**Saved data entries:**

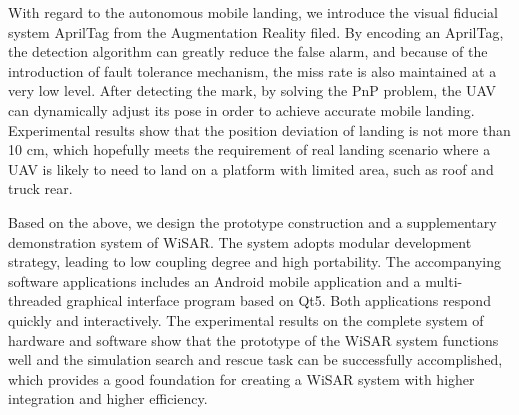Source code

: {With regard to the autonomous mobile landing, we introduce the visual fiducial system AprilTag from the Augmentation Reality filed. By encoding an AprilTag, the detection algorithm can greatly reduce the false alarm, and because of the introduction of fault tolerance mechanism, the miss rate is also maintained at a very low level. After detecting the mark, by solving the PnP problem, the UAV can dynamically adjust its pose in order to achieve accurate mobile landing. Experimental results show that the position deviation of landing is not more than 10 cm, which hopefully meets the requirement of real landing scenario where a UAV is likely to need to land on a platform with limited area, such as roof and truck rear.

Based on the above, we design the prototype construction and a supplementary demonstration system of WiSAR. The system adopts modular development strategy, leading to low coupling degree and high portability. The accompanying software applications includes an Android mobile application and a multi-threaded graphical interface program based on Qt5. Both applications respond quickly and interactively. The experimental results on the complete system of hardware and software show that the prototype of the WiSAR system functions well and the simulation search and rescue task can be successfully accomplished, which provides a good foundation for creating a WiSAR system with higher integration and higher efficiency.

\thispagestyle{empty}
}

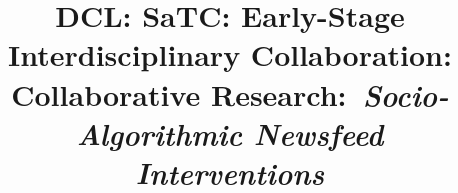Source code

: \documentclass{nsf_proposal}
\title{
    \raggedright
    \large
    {\bf DCL: SaTC: Early-Stage Interdisciplinary Collaboration: Collaborative Research:}~{\it Socio-Algorithmic Newsfeed Interventions}
    \vspace{-1in}
}
\begin{document}




\setcounter{page}{1}
\renewcommand{\thepage} {B--\arabic{page}}
\newpage



\newpage
{}
\renewcommand{\thepage}{D--\arabic{page}}


\newpage
{}
\renewcommand{\thepage}{E--\arabic{page}}


% 
% 

\newpage
{}
\renewcommand{\thepage} {G--\arabic{page}}


%
% 
% 

\newpage
{}
\renewcommand{\thepage} {I--\arabic{page}}

\end{document}
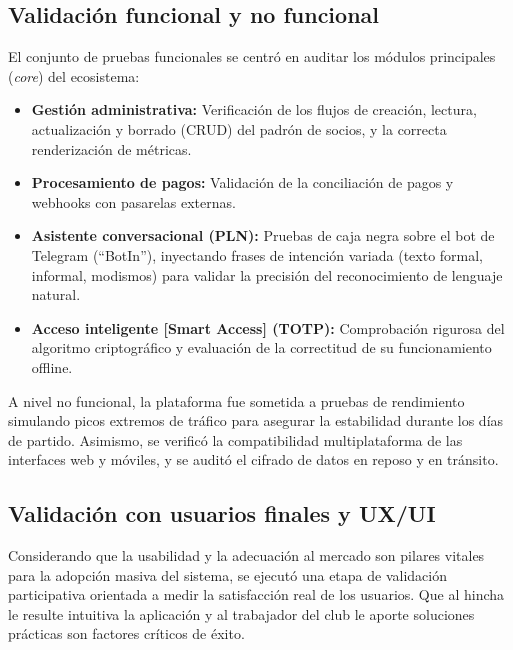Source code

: \documentclass[conference, a4paper]{IEEEtran}
\begin{document}
\subsection{Validaci\'on funcional y no funcional}
El conjunto de pruebas funcionales se centr\'o en auditar los m\'odulos principales (\textit{core}) del ecosistema:

\begin{itemize}
    \item \textbf{Gesti\'on administrativa:} Verificaci\'on de los flujos de creaci\'on, lectura, actualizaci\'on y borrado (CRUD) del padr\'on de socios, y la correcta renderizaci\'on de m\'etricas.
    \item \textbf{Procesamiento de pagos:} Validaci\'on de la conciliaci\'on de pagos y webhooks con pasarelas externas.
    \item \textbf{Asistente conversacional (PLN):} Pruebas de caja negra sobre el bot de Telegram (``BotIn''), inyectando frases de intenci\'on variada (texto formal, informal, modismos) para validar la precisi\'on del reconocimiento de lenguaje natural.
    \item \textbf{Acceso inteligente [Smart Access] (TOTP):} Comprobaci\'on rigurosa del algoritmo criptogr\'afico y evaluaci\'on de la correctitud de su funcionamiento offline.
\end{itemize}

A nivel no funcional, la plataforma fue sometida a pruebas de rendimiento simulando picos extremos de tr\'afico para asegurar la estabilidad durante los d\'ias de partido. Asimismo, se verific\'o la compatibilidad multiplataforma de las interfaces web y m\'oviles, y se audit\'o el cifrado de datos en reposo y en tr\'ansito.

\subsection{Validaci\'on con usuarios finales y UX/UI}
Considerando que la usabilidad y la adecuaci\'on al mercado son pilares vitales para la adopci\'on masiva del sistema, se ejecut\'o una etapa de validaci\'on participativa orientada a medir la satisfacci\'on real de los usuarios. Que al hincha le resulte intuitiva la aplicaci\'on y al trabajador del club le aporte soluciones pr\'acticas son factores cr\'iticos de \'exito.
\end{document}
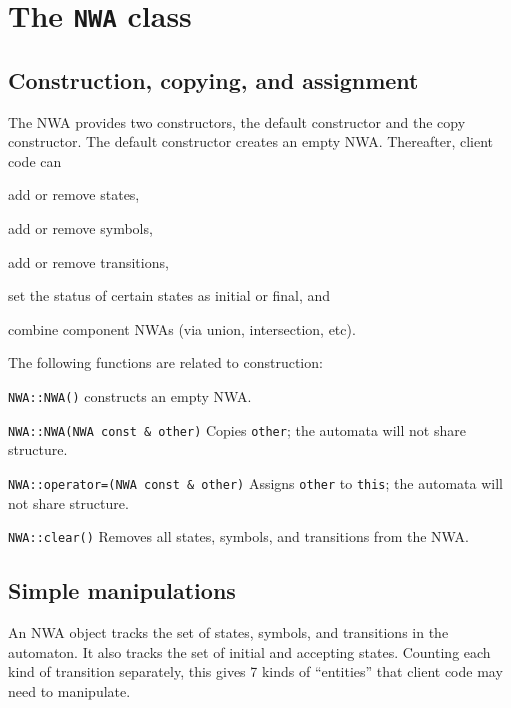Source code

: \section{The \texttt{NWA} class}
\label{Se:NWA-class}

\subsection{Construction, copying, and assignment}
\label{Se:Construction}

The NWA provides two constructors, the default constructor and the copy
constructor. The default constructor creates an empty NWA. Thereafter, 
client code can \begin{inparaenum} \item add or remove states, \item add or remove
symbols, \item add or remove transitions, \item set the status of certain
  states as initial or final, and \item combine component NWAs (via union,
  intersection, etc). \end{inparaenum}


The following functions are related to construction:
\begin{description}
  \item \texttt{NWA::NWA()} constructs an empty NWA.

  \item \texttt{NWA::NWA(NWA const \& other)} Copies \texttt{other}; the
    automata will not share structure.

  \item \texttt{NWA::operator=(NWA const \& other)} Assigns \texttt{other} to \texttt{this};
    the automata will not share structure.

  \item \texttt{NWA::clear()} \nopagebreak
    Removes all states, symbols, and transitions from the NWA.

\end{description}


\subsection{Simple manipulations}

An NWA object tracks the set of states, symbols, and transitions in the
automaton. It also tracks the set of initial and accepting states.
Counting each kind of transition separately, this gives 7 kinds of
``entities'' that client code may need to manipulate.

**TASK OBJECTIVE:** Write the records out exactly once more, leaving off the pictures.

**YOUR RESPONSE:**
Source code

: {With regard to the autonomous mobile landing, we introduce the visual fiducial system AprilTag from the Augmentation Reality filed. By encoding an AprilTag, the detection algorithm can greatly reduce the false alarm, and because of the introduction of fault tolerance mechanism, the miss rate is also maintained at a very low level. After detecting the mark, by solving the PnP problem, the UAV can dynamically adjust its pose in order to achieve accurate mobile landing. Experimental results show that the position deviation of landing is not more than 10 cm, which hopefully meets the requirement of real landing scenario where a UAV is likely to need to land on a platform with limited area, such as roof and truck rear.

Based on the above, we design the prototype construction and a supplementary demonstration system of WiSAR. The system adopts modular development strategy, leading to low coupling degree and high portability. The accompanying software applications includes an Android mobile application and a multi-threaded graphical interface program based on Qt5. Both applications respond quickly and interactively. The experimental results on the complete system of hardware and software show that the prototype of the WiSAR system functions well and the simulation search and rescue task can be successfully accomplished, which provides a good foundation for creating a WiSAR system with higher integration and higher efficiency.

\thispagestyle{empty}
}

Source code

: \documentclass{nsf_proposal}
\title{
    \raggedright
    \large
    {\bf DCL: SaTC: Early-Stage Interdisciplinary Collaboration: Collaborative Research:}~{\it Socio-Algorithmic Newsfeed Interventions}
    \vspace{-1in}
}
\begin{document}




\setcounter{page}{1}
\renewcommand{\thepage} {B--\arabic{page}}
\newpage



\newpage
{}
\renewcommand{\thepage}{D--\arabic{page}}


\newpage
{}
\renewcommand{\thepage}{E--\arabic{page}}


% 
% 

\newpage
{}
\renewcommand{\thepage} {G--\arabic{page}}


%
% 
% 

\newpage
{}
\renewcommand{\thepage} {I--\arabic{page}}

\end{document}
Source code

: \documentclass[conference, a4paper]{IEEEtran}
\begin{document}
\subsection{Validaci\'on funcional y no funcional}
El conjunto de pruebas funcionales se centr\'o en auditar los m\'odulos principales (\textit{core}) del ecosistema:

\begin{itemize}
    \item \textbf{Gesti\'on administrativa:} Verificaci\'on de los flujos de creaci\'on, lectura, actualizaci\'on y borrado (CRUD) del padr\'on de socios, y la correcta renderizaci\'on de m\'etricas.
    \item \textbf{Procesamiento de pagos:} Validaci\'on de la conciliaci\'on de pagos y webhooks con pasarelas externas.
    \item \textbf{Asistente conversacional (PLN):} Pruebas de caja negra sobre el bot de Telegram (``BotIn''), inyectando frases de intenci\'on variada (texto formal, informal, modismos) para validar la precisi\'on del reconocimiento de lenguaje natural.
    \item \textbf{Acceso inteligente [Smart Access] (TOTP):} Comprobaci\'on rigurosa del algoritmo criptogr\'afico y evaluaci\'on de la correctitud de su funcionamiento offline.
\end{itemize}

A nivel no funcional, la plataforma fue sometida a pruebas de rendimiento simulando picos extremos de tr\'afico para asegurar la estabilidad durante los d\'ias de partido. Asimismo, se verific\'o la compatibilidad multiplataforma de las interfaces web y m\'oviles, y se audit\'o el cifrado de datos en reposo y en tr\'ansito.

\subsection{Validaci\'on con usuarios finales y UX/UI}
Considerando que la usabilidad y la adecuaci\'on al mercado son pilares vitales para la adopci\'on masiva del sistema, se ejecut\'o una etapa de validaci\'on participativa orientada a medir la satisfacci\'on real de los usuarios. Que al hincha le resulte intuitiva la aplicaci\'on y al trabajador del club le aporte soluciones pr\'acticas son factores cr\'iticos de \'exito.
\end{document}
Source code

: \section{The \texttt{NWA} class}
\label{Se:NWA-class}

\subsection{Construction, copying, and assignment}
\label{Se:Construction}

The NWA provides two constructors, the default constructor and the copy
constructor. The default constructor creates an empty NWA. Thereafter, 
client code can \begin{inparaenum} \item add or remove states, \item add or remove
symbols, \item add or remove transitions, \item set the status of certain
  states as initial or final, and \item combine component NWAs (via union,
  intersection, etc). \end{inparaenum}


The following functions are related to construction:
\begin{description}
  \item \texttt{NWA::NWA()} constructs an empty NWA.

  \item \texttt{NWA::NWA(NWA const \& other)} Copies \texttt{other}; the
    automata will not share structure.

  \item \texttt{NWA::operator=(NWA const \& other)} Assigns \texttt{other} to \texttt{this};
    the automata will not share structure.

  \item \texttt{NWA::clear()} \nopagebreak
    Removes all states, symbols, and transitions from the NWA.

\end{description}


\subsection{Simple manipulations}

An NWA object tracks the set of states, symbols, and transitions in the
automaton. It also tracks the set of initial and accepting states.
Counting each kind of transition separately, this gives 7 kinds of
``entities'' that client code may need to manipulate.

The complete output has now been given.